With free legal assistance from the National Right to Work Foundation, state police trooper Marc Lamberty of Hartford County filed the charge with the Connecticut State Board of Labor Relations.
In June 2011, Lamberty resigned from formal union membership in the Connecticut State Police Union and invoked his right to refrain from paying full union dues.
The U.S. Supreme Court ruled in the Foundation's Chicago Teachers Union v. Hudson (1986) case that union officials can collect union fees as a condition of employment, but must first provide nonmember public workers with an independently-audited financial breakdown of all forced-dues union expenditures and the opportunity to object and challenge the amount of forced union fees before an impartial decision maker.
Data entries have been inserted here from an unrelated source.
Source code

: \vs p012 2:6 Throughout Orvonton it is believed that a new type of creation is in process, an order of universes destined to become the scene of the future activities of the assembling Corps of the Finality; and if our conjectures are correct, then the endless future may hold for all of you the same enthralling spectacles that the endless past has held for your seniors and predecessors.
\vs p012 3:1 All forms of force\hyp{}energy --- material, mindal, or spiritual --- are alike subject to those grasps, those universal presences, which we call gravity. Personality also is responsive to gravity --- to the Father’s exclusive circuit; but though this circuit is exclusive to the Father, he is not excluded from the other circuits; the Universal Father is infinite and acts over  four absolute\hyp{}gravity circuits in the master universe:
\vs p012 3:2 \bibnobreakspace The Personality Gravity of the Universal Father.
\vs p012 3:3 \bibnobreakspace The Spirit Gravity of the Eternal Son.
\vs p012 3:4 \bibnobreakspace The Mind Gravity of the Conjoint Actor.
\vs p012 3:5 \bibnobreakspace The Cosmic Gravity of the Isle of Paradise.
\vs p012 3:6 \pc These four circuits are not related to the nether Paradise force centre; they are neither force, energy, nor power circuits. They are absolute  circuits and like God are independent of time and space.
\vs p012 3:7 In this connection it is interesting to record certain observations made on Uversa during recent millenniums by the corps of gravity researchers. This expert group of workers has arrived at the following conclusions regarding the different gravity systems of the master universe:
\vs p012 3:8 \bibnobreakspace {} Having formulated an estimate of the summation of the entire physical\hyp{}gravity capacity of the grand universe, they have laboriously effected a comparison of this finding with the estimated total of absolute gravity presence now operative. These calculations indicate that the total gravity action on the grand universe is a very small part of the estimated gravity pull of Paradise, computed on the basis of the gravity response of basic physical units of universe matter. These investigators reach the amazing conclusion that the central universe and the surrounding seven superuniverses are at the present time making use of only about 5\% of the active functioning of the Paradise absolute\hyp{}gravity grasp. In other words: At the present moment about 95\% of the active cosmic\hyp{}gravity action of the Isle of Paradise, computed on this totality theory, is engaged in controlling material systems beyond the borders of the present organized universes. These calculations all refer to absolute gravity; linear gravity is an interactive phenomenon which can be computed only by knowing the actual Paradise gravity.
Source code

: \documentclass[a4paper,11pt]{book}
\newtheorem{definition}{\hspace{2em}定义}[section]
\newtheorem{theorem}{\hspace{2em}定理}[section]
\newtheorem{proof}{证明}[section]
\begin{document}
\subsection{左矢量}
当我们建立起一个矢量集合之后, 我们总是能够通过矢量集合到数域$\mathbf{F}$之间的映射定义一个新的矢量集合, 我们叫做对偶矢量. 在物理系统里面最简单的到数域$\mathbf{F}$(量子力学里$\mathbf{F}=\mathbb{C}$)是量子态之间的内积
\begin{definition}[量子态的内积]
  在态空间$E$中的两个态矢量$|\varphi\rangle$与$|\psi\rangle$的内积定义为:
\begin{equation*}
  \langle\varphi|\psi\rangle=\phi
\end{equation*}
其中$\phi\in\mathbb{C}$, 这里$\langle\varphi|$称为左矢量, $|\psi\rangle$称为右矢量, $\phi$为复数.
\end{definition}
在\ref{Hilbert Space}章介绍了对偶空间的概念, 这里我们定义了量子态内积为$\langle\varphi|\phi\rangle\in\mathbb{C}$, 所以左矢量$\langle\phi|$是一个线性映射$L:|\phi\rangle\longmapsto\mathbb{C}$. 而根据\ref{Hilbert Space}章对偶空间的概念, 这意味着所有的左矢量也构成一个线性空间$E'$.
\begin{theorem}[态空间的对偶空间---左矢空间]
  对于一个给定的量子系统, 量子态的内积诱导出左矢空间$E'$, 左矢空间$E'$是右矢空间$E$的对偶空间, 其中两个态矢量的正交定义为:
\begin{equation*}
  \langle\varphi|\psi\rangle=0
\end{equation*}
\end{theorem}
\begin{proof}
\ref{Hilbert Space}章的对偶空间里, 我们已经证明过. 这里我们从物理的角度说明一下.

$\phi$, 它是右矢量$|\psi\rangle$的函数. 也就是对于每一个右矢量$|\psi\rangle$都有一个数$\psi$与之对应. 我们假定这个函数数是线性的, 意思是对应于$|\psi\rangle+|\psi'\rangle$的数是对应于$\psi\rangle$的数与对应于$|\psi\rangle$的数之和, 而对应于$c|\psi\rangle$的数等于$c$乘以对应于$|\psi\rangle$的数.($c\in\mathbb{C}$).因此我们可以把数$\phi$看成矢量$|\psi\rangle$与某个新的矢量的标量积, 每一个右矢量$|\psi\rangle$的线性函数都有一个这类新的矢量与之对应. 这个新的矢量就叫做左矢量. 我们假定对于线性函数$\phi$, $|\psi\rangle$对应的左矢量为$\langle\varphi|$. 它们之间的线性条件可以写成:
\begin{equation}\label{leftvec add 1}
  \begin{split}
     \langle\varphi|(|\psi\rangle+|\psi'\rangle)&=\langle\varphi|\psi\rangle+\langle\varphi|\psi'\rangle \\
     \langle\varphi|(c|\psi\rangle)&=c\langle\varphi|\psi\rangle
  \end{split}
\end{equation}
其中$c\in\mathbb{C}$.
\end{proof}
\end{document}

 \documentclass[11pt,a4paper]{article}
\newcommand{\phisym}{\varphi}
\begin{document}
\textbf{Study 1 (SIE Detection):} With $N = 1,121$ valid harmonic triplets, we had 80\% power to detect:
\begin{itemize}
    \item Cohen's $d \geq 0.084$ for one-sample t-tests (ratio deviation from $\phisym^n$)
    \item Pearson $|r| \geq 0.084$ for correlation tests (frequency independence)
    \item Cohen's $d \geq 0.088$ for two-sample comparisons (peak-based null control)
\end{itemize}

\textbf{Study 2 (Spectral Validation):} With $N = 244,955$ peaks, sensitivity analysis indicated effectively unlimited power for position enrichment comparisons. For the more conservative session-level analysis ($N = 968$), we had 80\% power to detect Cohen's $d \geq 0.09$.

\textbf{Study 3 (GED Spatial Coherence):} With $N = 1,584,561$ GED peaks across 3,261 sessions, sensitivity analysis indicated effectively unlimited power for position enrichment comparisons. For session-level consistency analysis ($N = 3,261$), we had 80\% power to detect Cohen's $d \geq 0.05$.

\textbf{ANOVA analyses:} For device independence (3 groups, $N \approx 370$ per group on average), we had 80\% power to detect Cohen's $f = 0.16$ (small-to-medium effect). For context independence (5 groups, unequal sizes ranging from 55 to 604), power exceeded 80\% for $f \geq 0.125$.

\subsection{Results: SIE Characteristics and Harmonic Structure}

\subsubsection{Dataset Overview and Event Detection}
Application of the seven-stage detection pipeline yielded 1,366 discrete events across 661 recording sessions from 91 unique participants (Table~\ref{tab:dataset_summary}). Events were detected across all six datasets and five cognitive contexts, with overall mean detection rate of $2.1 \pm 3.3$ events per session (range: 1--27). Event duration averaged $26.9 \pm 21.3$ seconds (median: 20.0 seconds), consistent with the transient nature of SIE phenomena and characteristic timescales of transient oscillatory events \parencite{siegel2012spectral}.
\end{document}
This minimal safeguard is designed to ensure that workers have an opportunity to refrain from paying for union boss political activities and union member-only events.
Union officials continue to deduct full union dues from the officer's paychecks as if he is a union member. After Lamberty sent a letter requesting that union officials acknowledge his rights and provide him with the financial breakdown of the union's expenditures, union bosses refunded only three months of the illegally-taken money and promised to provide the required disclosure documents.
To date, union officials refuse to return the rest of the illegally-taken union dues to the trooper, provide him with a breakdown of union expenditures and give him an opportunity to challenge the forced union fees before an independent third party.
Lamberty seeks refunds of the amount of forced union dues payments illegally taken from his paychecks and to enjoin future collection of any dues until union officials comply with the requirements the Supreme Court established in Hudson.
"Again and again union officials keep rank-and-file workers in the dark to keep their forced-dues gravy train going," said Mark Mix, President of the National Right to Work Foundation. "To prevent these types of forced unionism abuses in the future, Connecticut needs to pass a Right to Work law making union affiliation and dues payments completely voluntary for all of its workers."
Twenty-three states have Right to Work protections for workers. Recent public polling shows that nearly 80 percent of Americans and union members support the Right to Work principle of voluntary unionism.